Las cifras y la postura del Gobierno reflejan que, hasta noviembre de 2024, se habían incautado 1.764 toneladas de cocaína. Esto ha permitido mantener la certificación por parte de Estados Unidos. Quizás los cambios hacia la erradicación voluntaria, la sustitución de cultivos y la no aspersión con glifosato sean factores clave, aunque estos no hacen parte del “ABC” de la política antidrogas impulsada por la administración Trump.
En cuanto a la política internacional, la crisis limítrofe en el Caribe impulsada por Trump a raíz de su política antidrogas no refleja un interés real de salud pública, sino de poder. Estados Unidos siempre ha ejercido esta doctrina del enemigo común: en la Guerra Fría fue la URSS y China; hoy son las drogas. Trump, desde su llegada a la Casa Blanca, también impulsó aranceles a productos importados, lo que terminó generando una crisis interna al afectar a grandes empresas en Wall Street. Ese fracaso posicionó a China como el aliado comercial número uno del mundo.

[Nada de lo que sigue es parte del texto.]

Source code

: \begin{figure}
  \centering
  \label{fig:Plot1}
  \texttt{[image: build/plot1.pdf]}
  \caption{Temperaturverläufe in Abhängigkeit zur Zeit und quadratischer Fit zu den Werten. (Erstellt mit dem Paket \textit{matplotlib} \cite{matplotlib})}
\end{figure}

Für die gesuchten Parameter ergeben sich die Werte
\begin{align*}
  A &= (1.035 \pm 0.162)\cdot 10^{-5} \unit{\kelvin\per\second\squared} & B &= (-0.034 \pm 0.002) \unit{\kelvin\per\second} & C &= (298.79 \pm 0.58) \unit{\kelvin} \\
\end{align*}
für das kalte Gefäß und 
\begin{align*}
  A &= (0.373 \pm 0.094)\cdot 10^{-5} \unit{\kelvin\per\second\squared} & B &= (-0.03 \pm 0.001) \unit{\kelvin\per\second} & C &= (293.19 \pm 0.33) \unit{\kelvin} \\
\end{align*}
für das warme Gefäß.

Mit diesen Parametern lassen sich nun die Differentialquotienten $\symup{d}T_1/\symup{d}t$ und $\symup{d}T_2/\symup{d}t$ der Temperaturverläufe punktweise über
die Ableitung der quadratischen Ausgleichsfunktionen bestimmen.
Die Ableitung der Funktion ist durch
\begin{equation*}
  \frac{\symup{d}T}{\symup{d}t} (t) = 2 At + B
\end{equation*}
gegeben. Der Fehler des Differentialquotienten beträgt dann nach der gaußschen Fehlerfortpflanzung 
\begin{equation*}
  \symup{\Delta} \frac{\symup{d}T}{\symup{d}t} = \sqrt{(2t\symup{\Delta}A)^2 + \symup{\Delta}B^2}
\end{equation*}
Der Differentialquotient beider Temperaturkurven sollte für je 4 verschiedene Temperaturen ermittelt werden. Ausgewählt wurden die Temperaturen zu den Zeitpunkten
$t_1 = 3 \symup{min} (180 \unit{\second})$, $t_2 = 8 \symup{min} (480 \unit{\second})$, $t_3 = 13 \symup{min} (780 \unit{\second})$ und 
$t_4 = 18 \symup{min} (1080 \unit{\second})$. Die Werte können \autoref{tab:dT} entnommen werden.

Hoy, Trump vuelve a señalar otro enemigo. Ya no es la cocaína, sino el fentanilo, una droga sintética que, según científicos, es 100 veces más adictiva que la heroína. Esta sustancia está acabando con miles de jóvenes estadounidenses y se ha convertido en un problema sin fin. La Casa Blanca responsabiliza a países suramericanos por su producción, aunque es claro que la falta de materia prima en la región desvirtúa ese argumento. Esa es, precisamente, la excusa para militarizar el Caribe y para amenazar con la descertificación de Colombia.
Ojalá el presidente Donald Trump cambie su enfoque y proponga una nueva política global que se centre en la salud pública, abordando el problema estructural del narcotráfico. De nada sirve señalar a una nación o a otra de un crimen cuando son sus propios ciudadanos quienes financian a empresas criminales en países empobrecidos del sur, obligando a campesinos, comunidades afro e indígenas a producir para sobrevivir.
Colombia no es un Estado fuerte; aunque contamos con un ejército robusto, es imposible controlar todo el territorio. Lo que sí es posible es seguir apostando a la transición de cultivos y a la consolidación de mercados locales y extranjeros que sostengan a los productores. Solo así podremos transitar hacia una etapa en la que erradiquemos de raíz la “narcocultura” que no solo se incrustó en la población, sino que convirtió al Estado colombiano en su mejor protector.